Today's Highlight in History:
On July 22, 1916, 10 people were killed when a suitcase bomb went off during San Francisco's Preparedness Day parade, an event sponsored by the local Chamber of Commerce in anticipation of America's entry into World War I. Two anti-war labor radicals, Thomas Mooney and Warren K. Billings, were accused of the bombing and imprisoned; they were released in 1939 amid doubts about their guilt.
On this date:
In 1587, an English colony fated to vanish under mysterious circumstances was established on Roanoke Island off North Carolina.
In 1796, Cleveland, Ohio, was founded by General Moses Cleaveland (correct).
In 1862, President Abraham Lincoln presented to his Cabinet a preliminary draft of the Emancipation Proclamation.
In 1934, bank robber John Dillinger was shot to death by federal agents outside Chicago's Biograph Theater, where he had just seen the Clark Gable movie "Manhattan Melodrama."
In 1943, American forces led by Gen. George S. Patton captured Palermo, Sicily, during World War II.
In 1946, the militant Zionist group Irgun blew up a wing of the King David Hotel in Jerusalem, killing 91 people.
In 1957, Walter "Fred" Morrison applied for a patent for a "flying toy" which became known as the Frisbee.
In 1963, Sonny Liston knocked out Floyd Patterson in the first round of their rematch in Las Vegas to retain the world heavyweight title.

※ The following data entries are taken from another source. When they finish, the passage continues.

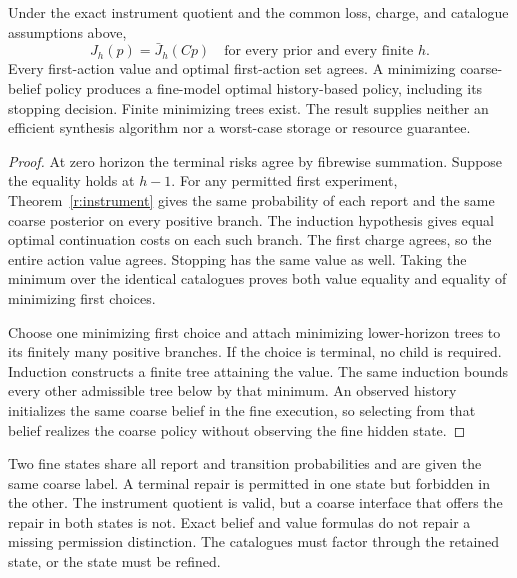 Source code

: \begin{theorem}\label{r:belief-planning}
Under the exact instrument quotient and the common loss, charge, and catalogue assumptions above,
\[
 J_h(p)=\bar J_h(Cp)\quad\text{for every prior and every finite }h.
\]
Every first-action value and optimal first-action set agrees. A minimizing coarse-belief policy produces a fine-model optimal history-based policy, including its stopping decision. Finite minimizing trees exist. The result supplies neither an efficient synthesis algorithm nor a worst-case storage or resource guarantee.
\end{theorem}
\begin{proof}
At zero horizon the terminal risks agree by fibrewise summation. Suppose the equality holds at $h-1$. For any permitted first experiment, Theorem~\ref{r:instrument} gives the same probability of each report and the same coarse posterior on every positive branch. The induction hypothesis gives equal optimal continuation costs on each such branch. The first charge agrees, so the entire action value agrees. Stopping has the same value as well. Taking the minimum over the identical catalogues proves both value equality and equality of minimizing first choices.

Choose one minimizing first choice and attach minimizing lower-horizon trees to its finitely many positive branches. If the choice is terminal, no child is required. Induction constructs a finite tree attaining the value. The same induction bounds every other admissible tree below by that minimum. An observed history initializes the same coarse belief in the fine execution, so selecting from that belief realizes the coarse policy without observing the fine hidden state.
\end{proof}

\begin{counterexample}\label{ce:permission-loss}
Two fine states share all report and transition probabilities and are given the same coarse label. A terminal repair is permitted in one state but forbidden in the other. The instrument quotient is valid, but a coarse interface that offers the repair in both states is not. Exact belief and value formulas do not repair a missing permission distinction. The catalogues must factor through the retained state, or the state must be refined.
\end{counterexample}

In 1975, the U.S. House of Representatives joined the Senate in voting to restore the American citizenship of Confederate Gen. Robert E. Lee. (President Gerald R. Ford signed the measure on August 5.)
In 1986, for the first time in a half-century, the House of Representatives impeached a federal official; Judge Harry E. Claiborne was later convicted by the Senate of tax evasion and bringing disrepute on the federal courts.
In 1991, police in Milwaukee arrested Jeffrey Dahmer, who later confessed to murdering 17 men and boys (Dahmer ended up being beaten to death by a fellow prison inmate).
In 1995, Susan Smith was convicted by a jury in Union, South Carolina, of first-degree murder for drowning her two sons. (She was later sentenced to life in prison, and will not be eligible for parole until 2024.)
Ten years ago: Israeli tanks, bulldozers and armored personnel carriers knocked down a fence and barreled over the Lebanese border as forces seized the village of Maroun al-Ras from the Hezbollah guerrilla group.
Five years ago: Anders Breivik (AHN'-durs BRAY'-vihk), a self-described "militant nationalist," massacred 69 people at a Norwegian island youth retreat after detonating a bomb in nearby Oslo that killed eight others in the nation's worst violence since World War II. A jury in Cleveland convicted Anthony Sowell of killing 11 poor, drug-addicted women whose remains were found in his home and backyard; Sowell was later sentenced to death (his case is being appealed). President Barack Obama formally signed off on ending the ban on gays serving openly in the military. Former Democratic National Chairman Charles T. Manatt, 75, died in Richmond, Virginia.
One year ago: A Soyuz space capsule blasted off for the International Space Station, docking with the orbiting outpost nearly six hours later. Prosecutors in Colorado urged the death penalty for Aurora movie theater shooter James Holmes, saying he deliberately and cruelly killed 12 people (Holmes ended up being sentenced to life in prison when the jury could not unanimously agree on execution). A federal grand jury indictment charged Dylann Roof, the young man accused of killing nine black church members in Charleston, South Carolina, with 33 counts including hate crimes that made him eligible for the death penalty.